Evidence-based reentry key for incarcerated population

Evidence-based reentry key for incarcerated population



By Elizabeth Thompson

At first, Tommy Green doesn’t tell his clients that he was formerly incarcerated.

As a Community Health Worker for North Carolina Formerly Incarcerated Transition Program (NC FIT) in Orange County, he connects people coming out of jails and prisons with health resources, as well as assistance with other needs, like food and transportation.

When he first meets clients, he tells them about the program, but it’s not until he says he also did time that he sees a spark in their eye.

“They look at me first like it’s just a health care worker or a health care provider or somebody in the medical field,” Green said, “but as soon as they know that I’ve been incarcerated, I’m looked at as a friend, become the big brother or uncle or father figure.”

There has been little funding directed at studying the process of reentering society after incarceration, said Evan Ashkin, professor of family medicine at the school of medicine at the University of North Carolina at Chapel Hill. However, research suggests that support from peers, people who have been through similar experiences, during reentry is beneficial for people leaving incarceration.

Ashkin, the founder of NC FIT, which connects formerly incarcerated people with health needs to health care services and other reentry resources, says employing community health workers, people with lived experience with incarceration, to help connect people to the right services is “the only reason” NC FIT works.

Reentering society after incarceration, whether it be after a week-long detainment at the local jail or over a decade in prison, can be a challenge — especially since incarcerated people are frequently sicker than the general population, with higher rates of diseases such as diabetes or hepatitis C.

Because of Green’s lived experience, he can meet clients where they are and establish a form of trust with them. They know he understands the complexities of reentry. 

While some reentry specialists without a history of incarceration might immediately point clients toward the job hunt, Green said he understands that sometimes returning citizens need to decompress and get their lives together before jumping into a job.

“If you got a job and you’re not where you need to be mentally, then you’re not gonna keep that job,” Green said. “It’s not going to work.” 

Mental illness and incarceration are often intertwined. A 2014 report from the National Research Council found that 64 percent of jail detainees, 54 of state prisoners and 45 of federal prisoners reported mental health concerns.

“We incarcerate people for the crime of mental illness and the crime of substance use disorder,” Ashkin said.

Despite the public health implications for people reentering society and the fact that 98 percent of people incarcerated in North Carolina will be released, many people reenter society feeling unsupported. 
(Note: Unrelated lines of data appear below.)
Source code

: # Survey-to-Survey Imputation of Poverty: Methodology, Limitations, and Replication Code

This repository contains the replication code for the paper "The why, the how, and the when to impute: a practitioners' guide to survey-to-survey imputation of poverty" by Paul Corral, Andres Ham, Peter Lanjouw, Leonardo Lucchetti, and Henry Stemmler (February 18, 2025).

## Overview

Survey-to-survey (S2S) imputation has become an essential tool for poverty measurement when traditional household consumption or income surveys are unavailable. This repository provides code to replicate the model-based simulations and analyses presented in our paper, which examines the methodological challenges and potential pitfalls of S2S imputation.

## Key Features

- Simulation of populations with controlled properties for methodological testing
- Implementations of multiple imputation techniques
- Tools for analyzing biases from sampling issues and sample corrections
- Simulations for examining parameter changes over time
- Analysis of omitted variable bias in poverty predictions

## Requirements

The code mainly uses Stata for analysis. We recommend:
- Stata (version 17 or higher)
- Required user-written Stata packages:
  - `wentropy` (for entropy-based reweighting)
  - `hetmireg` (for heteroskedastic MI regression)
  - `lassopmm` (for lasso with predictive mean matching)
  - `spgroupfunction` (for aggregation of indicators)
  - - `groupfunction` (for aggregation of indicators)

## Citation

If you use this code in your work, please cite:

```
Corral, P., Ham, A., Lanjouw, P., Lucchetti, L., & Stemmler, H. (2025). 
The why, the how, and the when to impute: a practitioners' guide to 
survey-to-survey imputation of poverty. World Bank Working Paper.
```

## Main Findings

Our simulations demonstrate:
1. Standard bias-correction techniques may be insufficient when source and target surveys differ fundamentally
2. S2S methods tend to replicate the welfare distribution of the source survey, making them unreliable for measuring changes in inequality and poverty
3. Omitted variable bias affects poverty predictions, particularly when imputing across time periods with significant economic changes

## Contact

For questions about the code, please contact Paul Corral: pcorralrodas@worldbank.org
In a recent health policy brief in Health Affairs, Ashkin made the case for more evidence-based reentry programming for formerly incarcerated people, such as medication-assisted treatment (MAT), an evidence-based approach for treating substance use disorders, and other approaches that focus on health and well-being.

A sicker population

Incarcerated people are more likely to suffer from mental health issues. As much as 85 percent of the prison population either has a substance use disorder or was arrested for crimes related to drug use. Often, these people are using substances to “self-treat” an underlying mental health disorder. 

Chronic physical health conditions, such as diabetes, and communicable diseases such as hepatitis C and HIV are also more prevalent among incarcerated people.

David Rosen, assistant professor of medicine at UNC’s medical school, said incarcerated people tend to be sicker due to a combination of things, from poverty to lack of health care.

“There is really just pervasive trauma among that population and with the trauma comes self-medication, and that’s an explanation for a lot of the substance use,” Rosen said, “And then with the substance use and with lack of access to care, people are more likely to engage in behaviors that might lead to hepatitis, HIV, STIs.”